Viku
Viku

Reputation: 2973

Programme crashes while deallocating a character array

When I run the .exe being created with the below code in debug mode , it shows some assertion failure and the programme crashes But when i run the same exe created from the release mode of the below code , its working fine.

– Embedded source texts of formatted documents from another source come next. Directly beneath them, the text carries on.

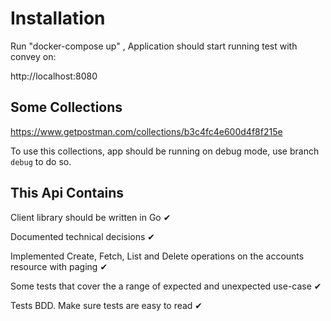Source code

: 
# Installation
Run "docker-compose up" , Application should start running test with convey on:

http://localhost:8080


## Some Collections

https://www.getpostman.com/collections/b3c4fc4e600d4f8f215e

To use this collections, app should be running on debug mode, use branch `debug` to do so.

##  This Api Contains

Client library should be written in Go ✔

Documented technical decisions ✔

Implemented Create, Fetch, List and Delete operations on the accounts resource with paging ✔

Some tests that cover the a range of expected and unexpected use-case ✔

Tests BDD. Make sure tests are easy to read ✔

Please help to identify why I am geting the assertion failure in debug mode but not in release mode .

#include<iostream>
using namespace std;
#include<string.h>

void main()
{
    char *buf  = new char[5];   //pre-allocated buffer
    buf = "Hello";
    delete [] buf;
    getchar();
    //cout<<buf;
    //string *p = new (buf) string("hi");  //placement new
    //string *q = new string("hi");  //ordinary heap allocation
}

Upvotes: 2

Views: 1367

Answers (6)

nos
nos

Reputation: 229088

 char *buf  = new char[5];   //pre-allocated buffer

Here you define a pointer, and initialize it to point to a dynamically allocated buffer with room for 5 characters.

buf = "Hello";

Here you initialize the pointer to point to the beginning of a string literal.

 delete [] buf;

Here you delete[] the buf pointer, but the buf pointer no longer points to anything you new[]'d up, it points to the string literal. You can only delete/delete[] a pointer that points to something you got from new/new[]. So you get undefined behavior, and likely crash

You likely meant to copy the content of your string into the buffer you new[]'d. Remember to account for the nul terminator:

int main()
{
    char *buf  = new char[6];   //pre-allocated buffer
    strcpy(buf, "Hello");
    delete [] buf;
    getchar();
    //cout<<buf;
    //string *p = new (buf) string("hi");  //placement new
    //string *q = new string("hi");  //ordinary heap allocation
}

Though, in C++, you'd rather use std::string from #include <string>;

std::string = "Hello";

Upvotes: 4

Healer
Healer

Reputation: 290

 char *buf  = new char[6];   //pre-allocated buffer
 strncpy(buf, "hello", 6);
 delete [] buf;

buf = "hello"; would change the buf's value, from a pointer to new char[6] To a pointer point to "hello", a block of memory not in heap.

Upvotes: 2

You're trying to deallocate the character-string literal "Hello". This line:

buf = "Hello";

redirects the pointer buf to point at the literal "Hello". You probably meant to do this:

char *buf = new char[6]; //need one extra space for terminating NUL character
strcpy(buf, "Hello");

Upvotes: 2

Pete Becker
Pete Becker

Reputation: 76245

Because undefined behavior means anything can happen. The problem is that buf = "Hello" assigns the address of a string literal to buf, then tries to delete that literal. When compiled in debug mode the checking code sees that the address can't be deleted; in release mode that check isn't done, and the delete just stomps on something that isn't critical.

Upvotes: 2

melpomene
melpomene

Reputation: 85767

  1. void main is wrong. main returns int. No exceptions.
  2. You're doing delete[] "Hello". "Hello" is a string literal; you can't delete it.

Upvotes: 4

netcoder
netcoder

Reputation: 67695

When you do this:

buf = "Hello";

You're basically changing the pointer value (memory address) at which buf points to a read-only memory area, because "Hello" is a string literal and therefore is stored in read-only memory.

Then you attempt to free that memory, hence the crash.

Also, "Hello" is 6-bytes long, not 5.